Retype the listing found below exactly, but leave out each picture.

Records for this exercise Start Marker

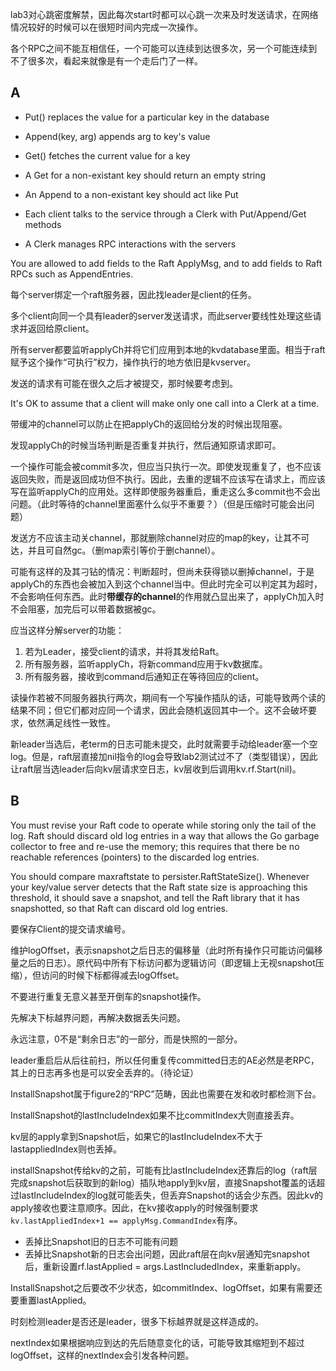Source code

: 
lab3对心跳密度解禁，因此每次start时都可以心跳一次来及时发送请求，在网络情况较好的时候可以在很短时间内完成一次操作。

各个RPC之间不能互相信任，一个可能可以连续到达很多次，另一个可能连续到不了很多次，看起来就像是有一个走后门了一样。
## A

- Put() replaces the value for a particular key in the database
- Append(key, arg) appends arg to key's value
- Get() fetches the current value for a key

- A Get for a non-existant key should return an empty string
- An Append to a non-existant key should act like Put
- Each client talks to the service through a Clerk with Put/Append/Get methods
- A Clerk manages RPC interactions with the servers

You are allowed to add fields to the Raft ApplyMsg, and to add fields to Raft RPCs such as AppendEntries.

每个server绑定一个raft服务器，因此找leader是client的任务。

多个client向同一个具有leader的server发送请求，而此server要线性处理这些请求并返回给原client。

所有server都要监听applyCh并将它们应用到本地的kvdatabase里面。相当于raft赋予这个操作“可执行”权力，操作执行的地方依旧是kvserver。

发送的请求有可能在很久之后才被提交，那时候要考虑到。

It's OK to assume that a client will make only one call into a Clerk at a time.

带缓冲的channel可以防止在把applyCh的返回给分发的时候出现阻塞。

发现applyCh的时候当场判断是否重复并执行，然后通知原请求即可。

一个操作可能会被commit多次，但应当只执行一次。即使发现重复了，也不应该返回失败，而是返回成功但不执行。因此，去重的逻辑不应该写在请求上，而应该写在监听applyCh的应用处。这样即使服务器重启，重走这么多commit也不会出问题。（此时等待的channel里面塞什么似乎不重要？）（但是压缩时可能会出问题）

发送方不应该主动关channel，那就删除channel对应的map的key，让其不可达，并且可自然gc。（删map索引等价于删channel）。

可能有这样的及其刁钻的情况：判断超时，但尚未获得锁以删掉channel，于是applyCh的东西也会被加入到这个channel当中。但此时完全可以判定其为超时，不会影响任何东西。此时**带缓存的channel**的作用就凸显出来了，applyCh加入时不会阻塞，加完后可以带着数据被gc。

应当这样分解server的功能：
1. 若为Leader，接受client的请求，并将其发给Raft。
2. 所有服务器，监听applyCh，将新command应用于kv数据库。
3. 所有服务器，接收到command后通知正在等待回应的client。

读操作若被不同服务器执行两次，期间有一个写操作插队的话，可能导致两个读的结果不同；但它们都对应同一个请求，因此会随机返回其中一个。这不会破坏要求，依然满足线性一致性。

新leader当选后，老term的日志可能未提交，此时就需要手动给leader塞一个空log。但是，raft层直接加nil指令的log会导致lab2测试过不了（类型错误），因此让raft层当选leader后向kv层请求空日志，kv层收到后调用kv.rf.Start(nil)。

## B

You must revise your Raft code to operate while storing only the tail of the log. Raft should discard old log entries in a way that allows the Go garbage collector to free and re-use the memory; this requires that there be no reachable references (pointers) to the discarded log entries.

You should compare maxraftstate to persister.RaftStateSize(). Whenever your key/value server detects that the Raft state size is approaching this threshold, it should save a snapshot, and tell the Raft library that it has snapshotted, so that Raft can discard old log entries.

要保存Client的提交请求编号。

维护logOffset，表示snapshot之后日志的偏移量（此时所有操作只可能访问偏移量之后的日志）。原代码中所有下标访问都为逻辑访问（即逻辑上无视snapshot压缩），但访问的时候下标都得减去logOffset。

不要进行重复无意义甚至开倒车的snapshot操作。

先解决下标越界问题，再解决数据丢失问题。

永远注意，0不是“剩余日志”的一部分，而是快照的一部分。

leader重启后从后往前扫，所以任何重复传committed日志的AE必然是老RPC，其上的日志再多也是可以安全丢弃的。（待论证）

InstallSnapshot属于figure2的“RPC”范畴，因此也需要在发和收时都检测下台。

InstallSnapshot的lastIncludeIndex如果不比commitIndex大则直接丢弃。

kv层的apply拿到Snapshot后，如果它的lastIncludeIndex不大于lastappliedIndex则也丢掉。

installSnapshot传给kv的之前，可能有比lastIncludeIndex还靠后的log（raft层完成snapshot后获取到的新log）插队地apply到kv层，直接Snapshot覆盖的话超过lastIncludeIndex的log就可能丢失，但丢弃Snapshot的话会少东西。因此kv的apply接收也要注意顺序。因此，在kv接收apply的时候强制要求`kv.lastAppliedIndex+1 == applyMsg.CommandIndex`有序。
- 丢掉比Snapshot旧的日志不可能有问题
- 丢掉比Snapshot新的日志会出问题，因此raft层在向kv层通知完snapshot后，重新设置rf.lastApplied = args.LastIncludedIndex，来重新apply。

InstallSnapshot之后要改不少状态，如commitIndex、logOffset，如果有需要还要重置lastApplied。

时刻检测leader是否还是leader，很多下标越界就是这样造成的。

nextIndex如果根据响应到达的先后随意变化的话，可能导致其缩短到不超过logOffset，这样的nextIndex会引发各种问题。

Records for this exercise End Marker

== Output for this task ==
Source code

: 
lab3对心跳密度解禁，因此每次start时都可以心跳一次来及时发送请求，在网络情况较好的时候可以在很短时间内完成一次操作。

各个RPC之间不能互相信任，一个可能可以连续到达很多次，另一个可能连续到不了很多次，看起来就像是有一个走后门了一样。
## A

- Put() replaces the value for a particular key in the database
- Append(key, arg) appends arg to key's value
- Get() fetches the current value for a key

- A Get for a non-existant key should return an empty string
- An Append to a non-existant key should act like Put
- Each client talks to the service through a Clerk with Put/Append/Get methods
- A Clerk manages RPC interactions with the servers

You are allowed to add fields to the Raft ApplyMsg, and to add fields to Raft RPCs such as AppendEntries.

每个server绑定一个raft服务器，因此找leader是client的任务。

多个client向同一个具有leader的server发送请求，而此server要线性处理这些请求并返回给原client。

所有server都要监听applyCh并将它们应用到本地的kvdatabase里面。相当于raft赋予这个操作“可执行”权力，操作执行的地方依旧是kvserver。

发送的请求有可能在很久之后才被提交，那时候要考虑到。

It's OK to assume that a client will make only one call into a Clerk at a time.

带缓冲的channel可以防止在把applyCh的返回给分发的时候出现阻塞。

发现applyCh的时候当场判断是否重复并执行，然后通知原请求即可。

一个操作可能会被commit多次，但应当只执行一次。即使发现重复了，也不应该返回失败，而是返回成功但不执行。因此，去重的逻辑不应该写在请求上，而应该写在监听applyCh的应用处。这样即使服务器重启，重走这么多commit也不会出问题。（此时等待的channel里面塞什么似乎不重要？）（但是压缩时可能会出问题）

发送方不应该主动关channel，那就删除channel对应的map的key，让其不可达，并且可自然gc。（删map索引等价于删channel）。

可能有这样的及其刁钻的情况：判断超时，但尚未获得锁以删掉channel，于是applyCh的东西也会被加入到这个channel当中。但此时完全可以判定其为超时，不会影响任何东西。此时**带缓存的channel**的作用就凸显出来了，applyCh加入时不会阻塞，加完后可以带着数据被gc。

应当这样分解server的功能：
1. 若为Leader，接受client的请求，并将其发给Raft。
2. 所有服务器，监听applyCh，将新command应用于kv数据库。
3. 所有服务器，接收到command后通知正在等待回应的client。

读操作若被不同服务器执行两次，期间有一个写操作插队的话，可能导致两个读的结果不同；但它们都对应同一个请求，因此会随机返回其中一个。这不会破坏要求，依然满足线性一致性。

新leader当选后，老term的日志可能未提交，此时就需要手动给leader塞一个空log。但是，raft层直接加nil指令的log会导致lab2测试过不了（类型错误），因此让raft层当选leader后向kv层请求空日志，kv层收到后调用kv.rf.Start(nil)。

## B

You must revise your Raft code to operate while storing only the tail of the log. Raft should discard old log entries in a way that allows the Go garbage collector to free and re-use the memory; this requires that there be no reachable references (pointers) to the discarded log entries.

You should compare maxraftstate to persister.RaftStateSize(). Whenever your key/value server detects that the Raft state size is approaching this threshold, it should save a snapshot, and tell the Raft library that it has snapshotted, so that Raft can discard old log entries.

要保存Client的提交请求编号。

维护logOffset，表示snapshot之后日志的偏移量（此时所有操作只可能访问偏移量之后的日志）。原代码中所有下标访问都为逻辑访问（即逻辑上无视snapshot压缩），但访问的时候下标都得减去logOffset。

不要进行重复无意义甚至开倒车的snapshot操作。

先解决下标越界问题，再解决数据丢失问题。

永远注意，0不是“剩余日志”的一部分，而是快照的一部分。

leader重启后从后往前扫，所以任何重复传committed日志的AE必然是老RPC，其上的日志再多也是可以安全丢弃的。（待论证）

InstallSnapshot属于figure2的“RPC”范畴，因此也需要在发和收时都检测下台。

InstallSnapshot的lastIncludeIndex如果不比commitIndex大则直接丢弃。

kv层的apply拿到Snapshot后，如果它的lastIncludeIndex不大于lastappliedIndex则也丢掉。

installSnapshot传给kv的之前，可能有比lastIncludeIndex还靠后的log（raft层完成snapshot后获取到的新log）插队地apply到kv层，直接Snapshot覆盖的话超过lastIncludeIndex的log就可能丢失，但丢弃Snapshot的话会少东西。因此kv的apply接收也要注意顺序。因此，在kv接收apply的时候强制要求`kv.lastAppliedIndex+1 == applyMsg.CommandIndex`有序。
- 丢掉比Snapshot旧的日志不可能有问题
- 丢掉比Snapshot新的日志会出问题，因此raft层在向kv层通知完snapshot后，重新设置rf.lastApplied = args.LastIncludedIndex，来重新apply。

InstallSnapshot之后要改不少状态，如commitIndex、logOffset，如果有需要还要重置lastApplied。

时刻检测leader是否还是leader，很多下标越界就是这样造成的。

nextIndex如果根据响应到达的先后随意变化的话，可能导致其缩短到不超过logOffset，这样的nextIndex会引发各种问题。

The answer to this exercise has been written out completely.